At the hearing of the injunction application evidence was presented to the court concerning the likelihood of the Bill being enacted without substantial amendment by the end of June 2020.
The judge also took into account the fact that if issued the petition would probably not be heard until after the Bill was enacted in which case at the hearing of the petition the judge would have to take into account whether the coronavirus test had been satisfied.
The judge was satisfied that on the basis of the evidence provided to him there was a strong case that the coronavirus test was satisfied and therefore the petition would ultimately be unsuccessful.
The creditor was not represented at the hearing but in correspondence it had argued that in advance of the CIGB being enacted, there is absolutely nothing to stop the creditor presenting its petition, advertising it and proceeding with it to the date of the hearing. The fate of the petition at the date of the hearing would then depend on whether the CIGB had been enacted in its present form in the meantime.

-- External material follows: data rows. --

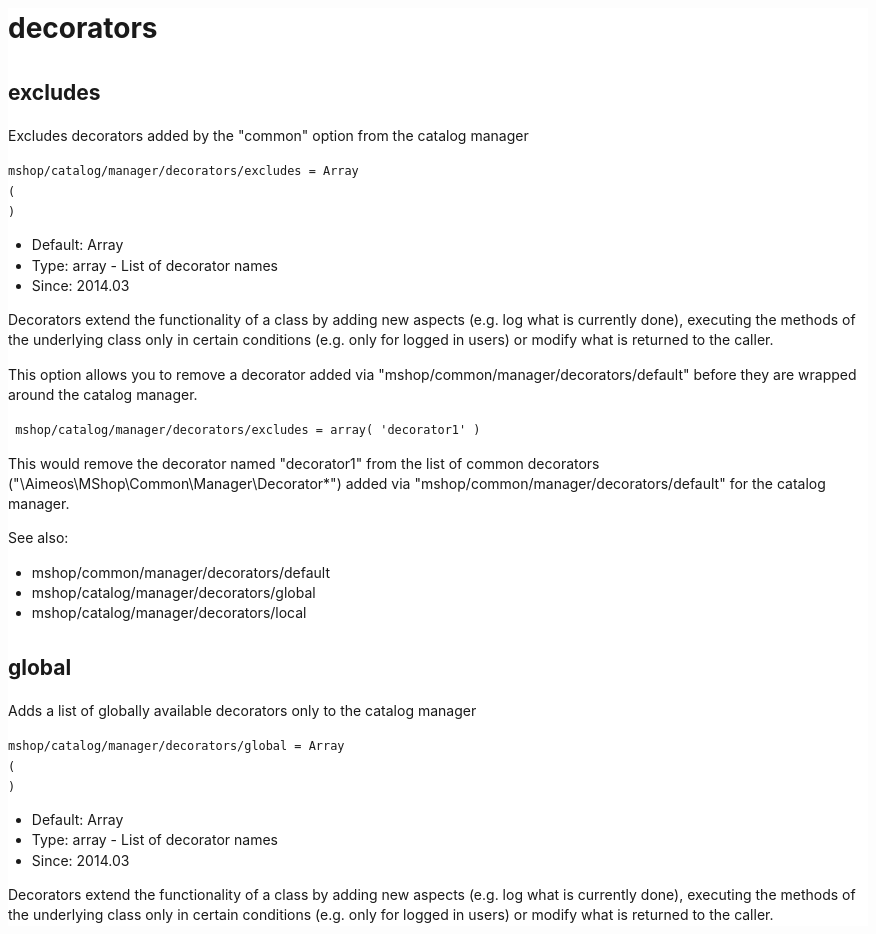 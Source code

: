 
# decorators
## excludes

Excludes decorators added by the "common" option from the catalog manager

```
mshop/catalog/manager/decorators/excludes = Array
(
)
```

* Default: Array
* Type: array - List of decorator names
* Since: 2014.03

Decorators extend the functionality of a class by adding new aspects
(e.g. log what is currently done), executing the methods of the underlying
class only in certain conditions (e.g. only for logged in users) or
modify what is returned to the caller.

This option allows you to remove a decorator added via
"mshop/common/manager/decorators/default" before they are wrapped
around the catalog manager.

```
 mshop/catalog/manager/decorators/excludes = array( 'decorator1' )
```

This would remove the decorator named "decorator1" from the list of
common decorators ("\Aimeos\MShop\Common\Manager\Decorator\*") added via
"mshop/common/manager/decorators/default" for the catalog manager.

See also:

* mshop/common/manager/decorators/default
* mshop/catalog/manager/decorators/global
* mshop/catalog/manager/decorators/local

## global

Adds a list of globally available decorators only to the catalog manager

```
mshop/catalog/manager/decorators/global = Array
(
)
```

* Default: Array
* Type: array - List of decorator names
* Since: 2014.03

Decorators extend the functionality of a class by adding new aspects
(e.g. log what is currently done), executing the methods of the underlying
class only in certain conditions (e.g. only for logged in users) or
modify what is returned to the caller.
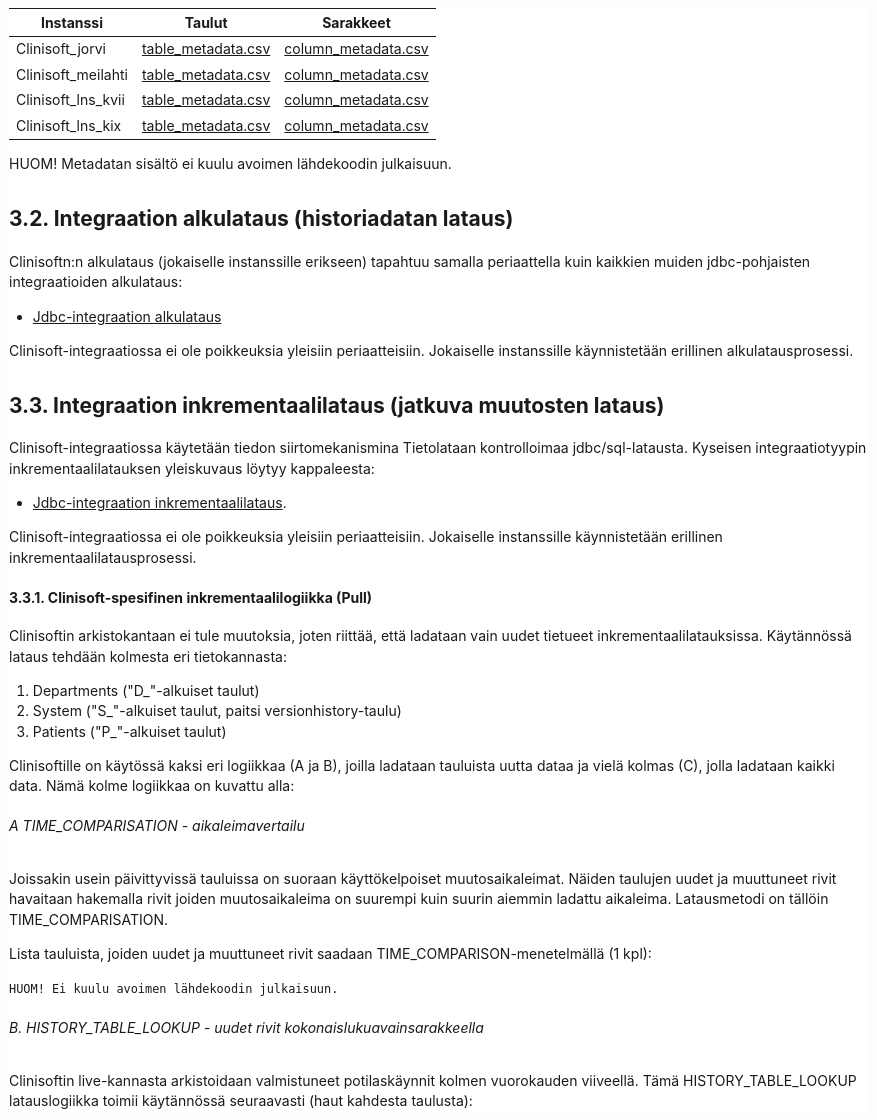 | Instanssi | Taulut | Sarakkeet |
|---|---|---|
| Clinisoft_jorvi | [table_metadata.csv](../Clinisoft_jorvi/roles/manager/files/metadata/table_metadata.csv) | [column_metadata.csv](../Clinisoft_jorvi/roles/manager/files/metadata/column_metadata.csv) |
| Clinisoft_meilahti | [table_metadata.csv](../Clinisoft_meilahti/roles/manager/files/metadata/table_metadata.csv) | [column_metadata.csv](../Clinisoft_meilahti/roles/manager/files/metadata/column_metadata.csv) |
| Clinisoft_lns_kvii | [table_metadata.csv](../Clinisoft_lns_kvii/roles/manager/files/metadata/table_metadata.csv) | [column_metadata.csv](../Clinisoft_lns_kvii/roles/manager/files/metadata/column_metadata.csv) |
| Clinisoft_lns_kix | [table_metadata.csv](../Clinisoft_lns_kix/roles/manager/files/metadata/table_metadata.csv) | [column_metadata.csv](../Clinisoft_lns_kix/roles/manager/files/metadata/column_metadata.csv) |

HUOM! Metadatan sisältö ei kuulu avoimen lähdekoodin julkaisuun.

## 3.2. Integraation alkulataus (historiadatan lataus)
Clinisoftn:n alkulataus (jokaiselle instanssille erikseen) tapahtuu samalla periaattella kuin kaikkien muiden jdbc-pohjaisten integraatioiden alkulataus: 

* [Jdbc-integraation alkulataus](../documentation/int_3_2_alkulataus_jdbc.md)

Clinisoft-integraatiossa ei ole poikkeuksia yleisiin periaatteisiin. Jokaiselle instanssille käynnistetään erillinen alkulatausprosessi.

## 3.3. Integraation inkrementaalilataus (jatkuva muutosten lataus)
Clinisoft-integraatiossa käytetään tiedon siirtomekanismina Tietolataan kontrolloimaa jdbc/sql-latausta. Kyseisen integraatiotyypin inkrementaalilatauksen yleiskuvaus löytyy kappaleesta:

* [Jdbc-integraation inkrementaalilataus](../documentation/int_3_3_inkrementaalilataus_jdbc.md).

Clinisoft-integraatiossa ei ole poikkeuksia yleisiin periaatteisiin. Jokaiselle instanssille käynnistetään erillinen inkrementaalilatausprosessi.

#### 3.3.1. Clinisoft-spesifinen inkrementaalilogiikka (Pull)
Clinisoftin arkistokantaan ei tule muutoksia, joten riittää, että ladataan vain uudet tietueet inkrementaalilatauksissa. Käytännössä lataus tehdään kolmesta eri tietokannasta:

1. Departments ("D_"-alkuiset taulut)
2. System ("S_"-alkuiset taulut, paitsi versionhistory-taulu)
3. Patients ("P_"-alkuiset taulut)

Clinisoftille on käytössä kaksi eri logiikkaa (A ja B), joilla ladataan tauluista uutta dataa ja vielä kolmas (C), jolla ladataan kaikki data. Nämä kolme logiikkaa on kuvattu alla:

###### A TIME_COMPARISATION - aikaleimavertailu
Joissakin usein päivittyvissä tauluissa on suoraan käyttökelpoiset muutosaikaleimat. Näiden taulujen uudet ja muuttuneet rivit havaitaan hakemalla rivit joiden muutosaikaleima on suurempi kuin suurin aiemmin ladattu aikaleima. Latausmetodi on tällöin TIME_COMPARISATION.

Lista tauluista, joiden uudet ja muuttuneet rivit saadaan TIME_COMPARISON-menetelmällä (1 kpl):
```
HUOM! Ei kuulu avoimen lähdekoodin julkaisuun.
```
###### B. HISTORY_TABLE_LOOKUP - uudet rivit kokonaislukuavainsarakkeella
Clinisoftin live-kannasta arkistoidaan valmistuneet potilaskäynnit kolmen vuorokauden viiveellä. Tämä HISTORY_TABLE_LOOKUP latauslogiikka toimii käytännössä seuraavasti (haut kahdesta taulusta):
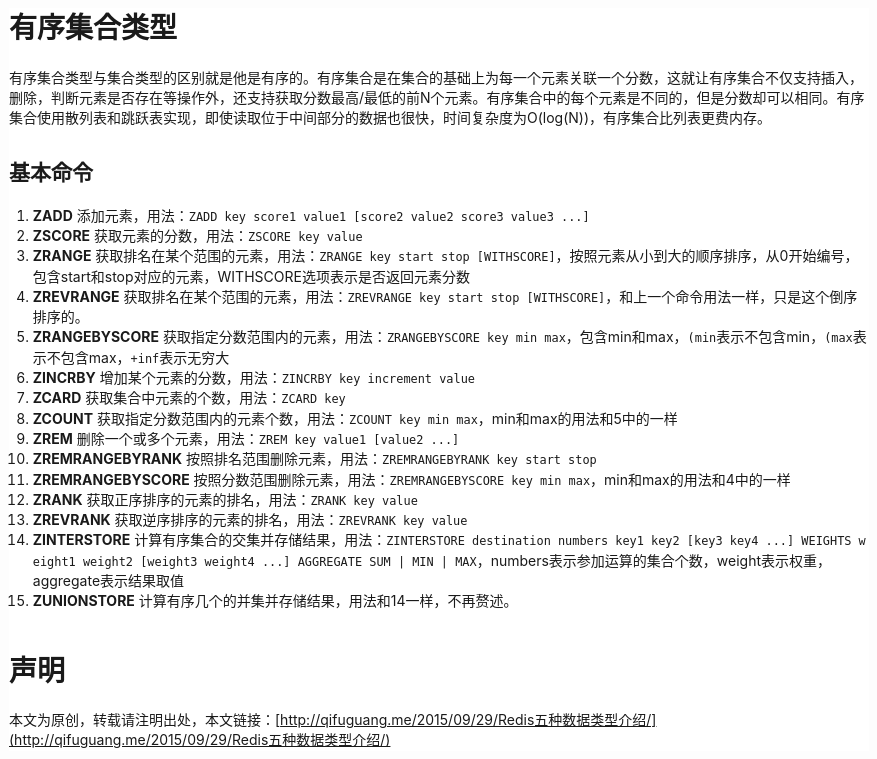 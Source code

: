 # 有序集合类型
有序集合类型与集合类型的区别就是他是有序的。有序集合是在集合的基础上为每一个元素关联一个分数，这就让有序集合不仅支持插入，删除，判断元素是否存在等操作外，还支持获取分数最高/最低的前N个元素。有序集合中的每个元素是不同的，但是分数却可以相同。有序集合使用散列表和跳跃表实现，即使读取位于中间部分的数据也很快，时间复杂度为O(log(N))，有序集合比列表更费内存。

## 基本命令

1. **ZADD** 添加元素，用法：`ZADD key score1 value1 [score2 value2 score3 value3 ...]`
2. **ZSCORE** 获取元素的分数，用法：`ZSCORE key value`
3. **ZRANGE** 获取排名在某个范围的元素，用法：`ZRANGE key start stop [WITHSCORE]`，按照元素从小到大的顺序排序，从0开始编号，包含start和stop对应的元素，WITHSCORE选项表示是否返回元素分数
4. **ZREVRANGE** 获取排名在某个范围的元素，用法：`ZREVRANGE key start stop [WITHSCORE]`，和上一个命令用法一样，只是这个倒序排序的。
5. **ZRANGEBYSCORE** 获取指定分数范围内的元素，用法：`ZRANGEBYSCORE key min max`，包含min和max，`(min`表示不包含min，`(max`表示不包含max，`+inf`表示无穷大
6. **ZINCRBY** 增加某个元素的分数，用法：`ZINCRBY key increment value`
7. **ZCARD** 获取集合中元素的个数，用法：`ZCARD key`
8. **ZCOUNT** 获取指定分数范围内的元素个数，用法：`ZCOUNT key min max`，min和max的用法和5中的一样
9. **ZREM** 删除一个或多个元素，用法：`ZREM key value1 [value2 ...]`
10. **ZREMRANGEBYRANK** 按照排名范围删除元素，用法：`ZREMRANGEBYRANK key start stop`
11. **ZREMRANGEBYSCORE** 按照分数范围删除元素，用法：`ZREMRANGEBYSCORE key min max`，min和max的用法和4中的一样
12. **ZRANK** 获取正序排序的元素的排名，用法：`ZRANK key value`
13. **ZREVRANK** 获取逆序排序的元素的排名，用法：`ZREVRANK key value`
14. **ZINTERSTORE** 计算有序集合的交集并存储结果，用法：`ZINTERSTORE destination numbers key1 key2 [key3 key4 ...] WEIGHTS weight1 weight2 [weight3 weight4 ...] AGGREGATE SUM | MIN | MAX`，numbers表示参加运算的集合个数，weight表示权重，aggregate表示结果取值
15. **ZUNIONSTORE** 计算有序几个的并集并存储结果，用法和14一样，不再赘述。

# 声明
本文为原创，转载请注明出处，本文链接：[http://qifuguang.me/2015/09/29/Redis五种数据类型介绍/](http://qifuguang.me/2015/09/29/Redis五种数据类型介绍/)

The judge rejected this argument. He found that it was improbable that the court would make a winding up order based upon the facts and that the existence of a presented petition would cause serious damage to the company. He also found that, as a matter of law he was able to take into account his own assessment of the likelihood of the change in the law represented by Schedule 10 to the CIGB.
In his judgment Morgan J said “I also consider that the grant of an injunction to restrain the presentation of the petition is powerfully supported by the clear policy objectives of the CIG Bill”.
In reaching this conclusion the judge took into account an earlier unreported decision of Birss J in Travelodge Ltd v Prime Aesthetics Ltd  EWHC 1217 (Ch) where he had come to the same conclusion before the draft CIGB was even published, basing his decision purely on what had been said in ministerial statements. Morgan J considered that the position was significantly clearer following publication of the CIGB and evidence as to the speed with which was intended to complete its progress through parliament and receive Royal Assent.
Notwithstanding his views as to the prospects of success of the petition in this case the judge did not feel it appropriate to depart from the usual position of requiring the company to give a cross undertaking in damages as he did not believe that the onus fell upon the creditor to have to show that it was likely he would suffer loss as a result of the injunction.
When the temporary measures introduced by the CIGB were first announced by the government in April 2020 there was a degree of uncertainty as to the approach that the courts would adopt prior to the introduction of legislation bringing the measures into force. The decision in this case and that of Birss J in the Travelodge case provide clarity in this regard and make it perfectly clear that the courts will give effect to the intention of government in its efforts to mitigate the effects of coronavirus whether or not relevant legislation is in force.